Print all of the records below again without a single difference.

++++ Entries shown ++++

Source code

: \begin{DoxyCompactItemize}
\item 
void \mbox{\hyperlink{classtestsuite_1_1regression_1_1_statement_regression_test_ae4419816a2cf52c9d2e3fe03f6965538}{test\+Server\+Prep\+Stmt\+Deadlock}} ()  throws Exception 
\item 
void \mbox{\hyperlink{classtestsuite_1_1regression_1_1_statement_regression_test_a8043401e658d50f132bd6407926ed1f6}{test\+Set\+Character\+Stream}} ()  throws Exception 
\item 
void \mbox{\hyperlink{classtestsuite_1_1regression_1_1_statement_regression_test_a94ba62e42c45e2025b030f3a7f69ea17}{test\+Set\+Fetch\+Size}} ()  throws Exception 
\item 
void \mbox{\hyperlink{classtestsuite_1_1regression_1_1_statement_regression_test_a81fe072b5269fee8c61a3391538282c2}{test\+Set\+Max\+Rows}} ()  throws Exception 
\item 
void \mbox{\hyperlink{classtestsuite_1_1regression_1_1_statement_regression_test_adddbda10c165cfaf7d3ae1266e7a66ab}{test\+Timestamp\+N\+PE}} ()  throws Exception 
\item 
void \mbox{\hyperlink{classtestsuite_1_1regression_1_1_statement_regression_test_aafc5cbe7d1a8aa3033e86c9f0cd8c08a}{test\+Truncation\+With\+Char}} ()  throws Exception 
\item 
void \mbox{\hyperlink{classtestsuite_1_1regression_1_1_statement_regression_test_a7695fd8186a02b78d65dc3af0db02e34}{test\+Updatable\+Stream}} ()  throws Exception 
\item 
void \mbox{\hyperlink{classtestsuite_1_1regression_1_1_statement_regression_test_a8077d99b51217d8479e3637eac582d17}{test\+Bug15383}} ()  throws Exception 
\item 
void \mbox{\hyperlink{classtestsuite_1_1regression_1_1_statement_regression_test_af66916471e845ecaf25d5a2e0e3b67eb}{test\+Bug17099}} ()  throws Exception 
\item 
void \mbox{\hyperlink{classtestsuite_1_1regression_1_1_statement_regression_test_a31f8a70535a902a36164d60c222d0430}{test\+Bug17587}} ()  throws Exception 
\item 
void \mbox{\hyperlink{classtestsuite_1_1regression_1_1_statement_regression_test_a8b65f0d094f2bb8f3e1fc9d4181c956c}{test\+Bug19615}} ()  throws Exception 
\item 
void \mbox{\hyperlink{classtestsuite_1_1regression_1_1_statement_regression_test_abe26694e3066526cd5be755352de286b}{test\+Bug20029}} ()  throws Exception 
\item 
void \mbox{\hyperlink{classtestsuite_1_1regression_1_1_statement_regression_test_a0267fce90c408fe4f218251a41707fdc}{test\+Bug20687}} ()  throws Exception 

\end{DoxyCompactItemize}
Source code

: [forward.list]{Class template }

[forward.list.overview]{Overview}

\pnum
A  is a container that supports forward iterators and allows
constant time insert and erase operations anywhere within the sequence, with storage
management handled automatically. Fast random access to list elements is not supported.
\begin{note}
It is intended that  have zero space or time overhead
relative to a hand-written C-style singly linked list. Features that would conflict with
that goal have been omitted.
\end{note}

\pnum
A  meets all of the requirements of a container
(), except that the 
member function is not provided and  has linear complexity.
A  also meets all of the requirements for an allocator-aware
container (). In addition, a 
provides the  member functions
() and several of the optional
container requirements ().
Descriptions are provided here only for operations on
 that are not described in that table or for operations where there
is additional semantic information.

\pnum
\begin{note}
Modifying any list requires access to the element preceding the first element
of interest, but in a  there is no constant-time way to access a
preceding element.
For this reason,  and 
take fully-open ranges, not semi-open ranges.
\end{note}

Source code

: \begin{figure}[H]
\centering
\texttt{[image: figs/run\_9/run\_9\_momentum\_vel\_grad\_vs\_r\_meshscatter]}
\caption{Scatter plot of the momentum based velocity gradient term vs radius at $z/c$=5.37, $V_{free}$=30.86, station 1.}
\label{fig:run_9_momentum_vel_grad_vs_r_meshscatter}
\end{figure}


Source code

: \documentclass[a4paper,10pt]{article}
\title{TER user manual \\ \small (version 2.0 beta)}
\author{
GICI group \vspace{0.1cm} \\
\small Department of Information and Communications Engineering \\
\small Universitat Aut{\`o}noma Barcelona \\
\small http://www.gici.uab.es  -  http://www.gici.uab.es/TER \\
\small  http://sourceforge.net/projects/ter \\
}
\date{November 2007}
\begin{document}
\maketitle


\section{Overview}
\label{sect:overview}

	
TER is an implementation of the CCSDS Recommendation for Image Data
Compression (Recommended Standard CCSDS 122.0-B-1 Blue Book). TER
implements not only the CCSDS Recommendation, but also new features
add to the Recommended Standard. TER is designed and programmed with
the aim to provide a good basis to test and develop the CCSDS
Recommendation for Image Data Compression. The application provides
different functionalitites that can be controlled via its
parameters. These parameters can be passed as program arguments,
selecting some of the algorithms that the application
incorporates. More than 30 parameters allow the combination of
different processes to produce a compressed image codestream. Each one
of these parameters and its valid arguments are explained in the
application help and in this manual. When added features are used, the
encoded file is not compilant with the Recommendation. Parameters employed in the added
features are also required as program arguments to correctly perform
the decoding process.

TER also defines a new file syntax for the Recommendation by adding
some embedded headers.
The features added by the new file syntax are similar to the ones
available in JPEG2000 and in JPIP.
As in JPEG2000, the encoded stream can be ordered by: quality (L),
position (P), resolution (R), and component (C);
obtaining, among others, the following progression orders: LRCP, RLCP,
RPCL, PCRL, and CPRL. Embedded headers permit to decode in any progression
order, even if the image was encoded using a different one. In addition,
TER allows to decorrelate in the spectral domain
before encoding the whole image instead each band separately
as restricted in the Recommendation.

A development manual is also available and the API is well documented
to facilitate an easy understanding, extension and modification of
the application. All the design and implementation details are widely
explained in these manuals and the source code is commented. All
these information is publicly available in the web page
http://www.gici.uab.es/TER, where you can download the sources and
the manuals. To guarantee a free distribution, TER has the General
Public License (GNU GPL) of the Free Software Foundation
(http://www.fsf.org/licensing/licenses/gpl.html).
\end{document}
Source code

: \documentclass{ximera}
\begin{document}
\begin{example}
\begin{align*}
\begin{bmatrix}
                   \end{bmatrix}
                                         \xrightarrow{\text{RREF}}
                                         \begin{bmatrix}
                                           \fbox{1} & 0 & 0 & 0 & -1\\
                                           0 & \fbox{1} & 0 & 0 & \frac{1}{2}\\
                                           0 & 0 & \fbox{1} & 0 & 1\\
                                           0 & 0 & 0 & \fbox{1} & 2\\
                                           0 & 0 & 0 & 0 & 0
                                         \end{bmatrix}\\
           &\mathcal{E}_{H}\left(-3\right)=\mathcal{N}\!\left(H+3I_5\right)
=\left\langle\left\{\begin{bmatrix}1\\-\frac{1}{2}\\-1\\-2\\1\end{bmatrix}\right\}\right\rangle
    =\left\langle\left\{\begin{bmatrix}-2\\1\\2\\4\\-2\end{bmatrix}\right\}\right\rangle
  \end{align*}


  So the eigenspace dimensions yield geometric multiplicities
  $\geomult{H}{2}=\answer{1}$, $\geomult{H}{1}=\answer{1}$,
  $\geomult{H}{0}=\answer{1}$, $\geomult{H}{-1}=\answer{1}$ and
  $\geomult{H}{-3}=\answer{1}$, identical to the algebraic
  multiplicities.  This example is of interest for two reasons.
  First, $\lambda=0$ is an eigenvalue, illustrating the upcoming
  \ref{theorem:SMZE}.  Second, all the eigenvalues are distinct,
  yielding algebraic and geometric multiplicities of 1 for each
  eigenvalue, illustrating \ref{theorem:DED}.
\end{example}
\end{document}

++++

Solution to the exercise:
Source code

: \begin{DoxyCompactItemize}
\item 
void \mbox{\hyperlink{classtestsuite_1_1regression_1_1_statement_regression_test_ae4419816a2cf52c9d2e3fe03f6965538}{test\+Server\+Prep\+Stmt\+Deadlock}} ()  throws Exception 
\item 
void \mbox{\hyperlink{classtestsuite_1_1regression_1_1_statement_regression_test_a8043401e658d50f132bd6407926ed1f6}{test\+Set\+Character\+Stream}} ()  throws Exception 
\item 
void \mbox{\hyperlink{classtestsuite_1_1regression_1_1_statement_regression_test_a94ba62e42c45e2025b030f3a7f69ea17}{test\+Set\+Fetch\+Size}} ()  throws Exception 
\item 
void \mbox{\hyperlink{classtestsuite_1_1regression_1_1_statement_regression_test_a81fe072b5269fee8c61a3391538282c2}{test\+Set\+Max\+Rows}} ()  throws Exception 
\item 
void \mbox{\hyperlink{classtestsuite_1_1regression_1_1_statement_regression_test_adddbda10c165cfaf7d3ae1266e7a66ab}{test\+Timestamp\+N\+PE}} ()  throws Exception 
\item 
void \mbox{\hyperlink{classtestsuite_1_1regression_1_1_statement_regression_test_aafc5cbe7d1a8aa3033e86c9f0cd8c08a}{test\+Truncation\+With\+Char}} ()  throws Exception 
\item 
void \mbox{\hyperlink{classtestsuite_1_1regression_1_1_statement_regression_test_a7695fd8186a02b78d65dc3af0db02e34}{test\+Updatable\+Stream}} ()  throws Exception 
\item 
void \mbox{\hyperlink{classtestsuite_1_1regression_1_1_statement_regression_test_a8077d99b51217d8479e3637eac582d17}{test\+Bug15383}} ()  throws Exception 
\item 
void \mbox{\hyperlink{classtestsuite_1_1regression_1_1_statement_regression_test_af66916471e845ecaf25d5a2e0e3b67eb}{test\+Bug17099}} ()  throws Exception 
\item 
void \mbox{\hyperlink{classtestsuite_1_1regression_1_1_statement_regression_test_a31f8a70535a902a36164d60c222d0430}{test\+Bug17587}} ()  throws Exception 
\item 
void \mbox{\hyperlink{classtestsuite_1_1regression_1_1_statement_regression_test_a8b65f0d094f2bb8f3e1fc9d4181c956c}{test\+Bug19615}} ()  throws Exception 
\item 
void \mbox{\hyperlink{classtestsuite_1_1regression_1_1_statement_regression_test_abe26694e3066526cd5be755352de286b}{test\+Bug20029}} ()  throws Exception 
\item 
void \mbox{\hyperlink{classtestsuite_1_1regression_1_1_statement_regression_test_a0267fce90c408fe4f218251a41707fdc}{test\+Bug20687}} ()  throws Exception 

\end{DoxyCompactItemize}
Source code

: [forward.list]{Class template }

[forward.list.overview]{Overview}

\pnum
A  is a container that supports forward iterators and allows
constant time insert and erase operations anywhere within the sequence, with storage
management handled automatically. Fast random access to list elements is not supported.
\begin{note}
It is intended that  have zero space or time overhead
relative to a hand-written C-style singly linked list. Features that would conflict with
that goal have been omitted.
\end{note}

\pnum
A  meets all of the requirements of a container
(), except that the 
member function is not provided and  has linear complexity.
A  also meets all of the requirements for an allocator-aware
container (). In addition, a 
provides the  member functions
() and several of the optional
container requirements ().
Descriptions are provided here only for operations on
 that are not described in that table or for operations where there
is additional semantic information.

\pnum
\begin{note}
Modifying any list requires access to the element preceding the first element
of interest, but in a  there is no constant-time way to access a
preceding element.
For this reason,  and 
take fully-open ranges, not semi-open ranges.
\end{note}

Source code

: \begin{figure}[H]
\centering
\texttt{[image: figs/run\_9/run\_9\_momentum\_vel\_grad\_vs\_r\_meshscatter]}
\caption{Scatter plot of the momentum based velocity gradient term vs radius at $z/c$=5.37, $V_{free}$=30.86, station 1.}
\label{fig:run_9_momentum_vel_grad_vs_r_meshscatter}
\end{figure}


Source code

: \documentclass[a4paper,10pt]{article}
\title{TER user manual \\ \small (version 2.0 beta)}
\author{
GICI group \vspace{0.1cm} \\
\small Department of Information and Communications Engineering \\
\small Universitat Aut{\`o}noma Barcelona \\
\small http://www.gici.uab.es  -  http://www.gici.uab.es/TER \\
\small  http://sourceforge.net/projects/ter \\
}
\date{November 2007}
\begin{document}
\maketitle


\section{Overview}
\label{sect:overview}

	
TER is an implementation of the CCSDS Recommendation for Image Data
Compression (Recommended Standard CCSDS 122.0-B-1 Blue Book). TER
implements not only the CCSDS Recommendation, but also new features
add to the Recommended Standard. TER is designed and programmed with
the aim to provide a good basis to test and develop the CCSDS
Recommendation for Image Data Compression. The application provides
different functionalitites that can be controlled via its
parameters. These parameters can be passed as program arguments,
selecting some of the algorithms that the application
incorporates. More than 30 parameters allow the combination of
different processes to produce a compressed image codestream. Each one
of these parameters and its valid arguments are explained in the
application help and in this manual. When added features are used, the
encoded file is not compilant with the Recommendation. Parameters employed in the added
features are also required as program arguments to correctly perform
the decoding process.

TER also defines a new file syntax for the Recommendation by adding
some embedded headers.
The features added by the new file syntax are similar to the ones
available in JPEG2000 and in JPIP.
As in JPEG2000, the encoded stream can be ordered by: quality (L),
position (P), resolution (R), and component (C);
obtaining, among others, the following progression orders: LRCP, RLCP,
RPCL, PCRL, and CPRL. Embedded headers permit to decode in any progression
order, even if the image was encoded using a different one. In addition,
TER allows to decorrelate in the spectral domain
before encoding the whole image instead each band separately
as restricted in the Recommendation.

A development manual is also available and the API is well documented
to facilitate an easy understanding, extension and modification of
the application. All the design and implementation details are widely
explained in these manuals and the source code is commented. All
these information is publicly available in the web page
http://www.gici.uab.es/TER, where you can download the sources and
the manuals. To guarantee a free distribution, TER has the General
Public License (GNU GPL) of the Free Software Foundation
(http://www.fsf.org/licensing/licenses/gpl.html).
\end{document}
Source code

: \documentclass{ximera}
\begin{document}
\begin{example}
\begin{align*}
\begin{bmatrix}
                   \end{bmatrix}
                                         \xrightarrow{\text{RREF}}
                                         \begin{bmatrix}
                                           \fbox{1} & 0 & 0 & 0 & -1\\
                                           0 & \fbox{1} & 0 & 0 & \frac{1}{2}\\
                                           0 & 0 & \fbox{1} & 0 & 1\\
                                           0 & 0 & 0 & \fbox{1} & 2\\
                                           0 & 0 & 0 & 0 & 0
                                         \end{bmatrix}\\
           &\mathcal{E}_{H}\left(-3\right)=\mathcal{N}\!\left(H+3I_5\right)
=\left\langle\left\{\begin{bmatrix}1\\-\frac{1}{2}\\-1\\-2\\1\end{bmatrix}\right\}\right\rangle
    =\left\langle\left\{\begin{bmatrix}-2\\1\\2\\4\\-2\end{bmatrix}\right\}\right\rangle
  \end{align*}


  So the eigenspace dimensions yield geometric multiplicities
  $\geomult{H}{2}=\answer{1}$, $\geomult{H}{1}=\answer{1}$,
  $\geomult{H}{0}=\answer{1}$, $\geomult{H}{-1}=\answer{1}$ and
  $\geomult{H}{-3}=\answer{1}$, identical to the algebraic
  multiplicities.  This example is of interest for two reasons.
  First, $\lambda=0$ is an eigenvalue, illustrating the upcoming
  \ref{theorem:SMZE}.  Second, all the eigenvalues are distinct,
  yielding algebraic and geometric multiplicities of 1 for each
  eigenvalue, illustrating \ref{theorem:DED}.
\end{example}
\end{document}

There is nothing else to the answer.